F'(y) = (2x)(e^-x) + (x^2)(e^-x)
= xe^-x(2 + x)
x = 0, -2 (Critical Points)

Plug CP's and endpoints into original F(x):

F(-2) = 11.39 MAX (CP)
F(-1) = 3.72 (ENDPOINT)
F(0) = 1 MIN (CP)
F(3) = 9.05 (ENDPOINT)

7. Oct 23, 2007

### Dick

Why did -2 turn back into 2 again??

8. Oct 23, 2007

### BuBbLeS01

oops my mistake

9. Oct 23, 2007

### Dick

Not the x=-2 critical point, the 2 in your factorization. Why are you making so many mistakes??? The critical points as you said once upon a time are x=0 and x=2. And how can f(0) be 1?? Get a cup of coffee and a clean sheet of paper and start this all over again.
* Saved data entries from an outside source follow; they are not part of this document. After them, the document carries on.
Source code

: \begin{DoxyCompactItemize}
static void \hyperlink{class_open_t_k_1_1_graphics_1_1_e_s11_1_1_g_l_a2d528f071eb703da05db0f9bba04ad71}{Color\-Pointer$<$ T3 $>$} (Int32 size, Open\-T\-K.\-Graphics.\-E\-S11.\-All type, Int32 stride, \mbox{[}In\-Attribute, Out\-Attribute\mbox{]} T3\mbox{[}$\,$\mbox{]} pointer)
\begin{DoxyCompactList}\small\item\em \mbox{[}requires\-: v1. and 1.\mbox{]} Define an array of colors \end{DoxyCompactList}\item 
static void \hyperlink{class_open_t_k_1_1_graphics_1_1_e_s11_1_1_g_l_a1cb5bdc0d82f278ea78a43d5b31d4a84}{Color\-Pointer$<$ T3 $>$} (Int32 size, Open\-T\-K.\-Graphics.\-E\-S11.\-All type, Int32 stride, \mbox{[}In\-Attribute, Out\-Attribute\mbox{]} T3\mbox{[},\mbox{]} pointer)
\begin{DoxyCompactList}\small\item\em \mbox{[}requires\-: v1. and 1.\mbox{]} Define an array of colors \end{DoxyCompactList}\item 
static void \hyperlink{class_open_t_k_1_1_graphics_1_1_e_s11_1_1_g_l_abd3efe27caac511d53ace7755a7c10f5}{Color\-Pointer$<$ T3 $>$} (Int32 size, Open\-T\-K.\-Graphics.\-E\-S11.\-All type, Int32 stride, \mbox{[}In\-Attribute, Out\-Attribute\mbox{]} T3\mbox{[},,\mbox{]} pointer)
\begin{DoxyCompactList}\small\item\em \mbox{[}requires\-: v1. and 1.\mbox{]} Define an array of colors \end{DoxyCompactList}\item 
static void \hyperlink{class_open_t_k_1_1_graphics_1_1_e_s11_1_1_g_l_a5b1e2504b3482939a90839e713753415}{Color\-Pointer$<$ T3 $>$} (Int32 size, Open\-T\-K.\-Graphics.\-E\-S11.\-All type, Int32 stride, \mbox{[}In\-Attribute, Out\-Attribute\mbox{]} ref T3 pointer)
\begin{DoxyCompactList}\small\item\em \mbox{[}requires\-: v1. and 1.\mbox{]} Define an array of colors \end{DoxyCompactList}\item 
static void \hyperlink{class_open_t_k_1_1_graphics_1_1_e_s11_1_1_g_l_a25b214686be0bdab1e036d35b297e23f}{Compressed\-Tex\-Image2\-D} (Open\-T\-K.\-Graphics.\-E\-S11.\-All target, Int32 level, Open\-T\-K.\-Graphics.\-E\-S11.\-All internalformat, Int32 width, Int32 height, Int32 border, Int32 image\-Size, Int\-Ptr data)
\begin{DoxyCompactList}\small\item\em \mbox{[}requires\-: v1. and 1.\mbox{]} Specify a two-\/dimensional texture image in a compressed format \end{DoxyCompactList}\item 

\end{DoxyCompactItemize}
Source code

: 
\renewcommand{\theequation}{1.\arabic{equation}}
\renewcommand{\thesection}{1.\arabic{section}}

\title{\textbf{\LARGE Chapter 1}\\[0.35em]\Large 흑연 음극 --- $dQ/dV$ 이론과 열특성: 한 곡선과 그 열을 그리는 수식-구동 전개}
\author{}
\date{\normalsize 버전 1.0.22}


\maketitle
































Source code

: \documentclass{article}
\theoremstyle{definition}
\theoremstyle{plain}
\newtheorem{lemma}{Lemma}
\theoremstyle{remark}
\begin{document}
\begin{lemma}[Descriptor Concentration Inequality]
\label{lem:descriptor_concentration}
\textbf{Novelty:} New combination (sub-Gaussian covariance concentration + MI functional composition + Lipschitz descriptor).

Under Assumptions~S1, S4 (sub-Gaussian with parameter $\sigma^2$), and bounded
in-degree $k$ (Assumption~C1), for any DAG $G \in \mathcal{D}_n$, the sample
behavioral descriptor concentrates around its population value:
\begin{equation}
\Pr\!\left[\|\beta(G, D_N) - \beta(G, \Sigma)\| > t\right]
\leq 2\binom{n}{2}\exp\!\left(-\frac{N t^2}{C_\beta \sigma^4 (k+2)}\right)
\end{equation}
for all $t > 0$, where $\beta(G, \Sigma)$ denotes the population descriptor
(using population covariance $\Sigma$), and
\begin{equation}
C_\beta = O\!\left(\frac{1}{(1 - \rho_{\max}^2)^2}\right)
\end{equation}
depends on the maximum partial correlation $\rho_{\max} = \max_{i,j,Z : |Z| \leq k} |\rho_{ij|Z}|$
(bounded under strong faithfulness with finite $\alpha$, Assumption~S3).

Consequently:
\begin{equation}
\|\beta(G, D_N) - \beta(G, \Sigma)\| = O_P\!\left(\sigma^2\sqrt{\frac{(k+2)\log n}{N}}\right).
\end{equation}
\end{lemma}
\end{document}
Don't cut and paste from previous posts.

10. Oct 24, 2007

### BuBbLeS01

F'(y) = (2x)(e^-x) + (x^2)(-e^-x)
= e^-x(2x - x^2)
= xe^-x(2 - x)
x = 0, 2 (Critical Points)

I Plugged CP's and endpoints into original F(x):

F(2) = 0.54 (CP)
F(-1) = 2.72 MAX (ENDPOINT)
F(0) = 0 MIN (CP)
F(3) = 0.45 (ENDPOINT)

Max = -1
Min = 0

11. Oct 24, 2007

### HallsofIvy

Staff Emeritus
The maximum value is at x= -1. The maximum value itself is e, not "2.7". (No reason to do the extra work-of using a calculator- to get an approximation when you already have an exact value.) The minimum value is at x= 0 and the minimum value is 0.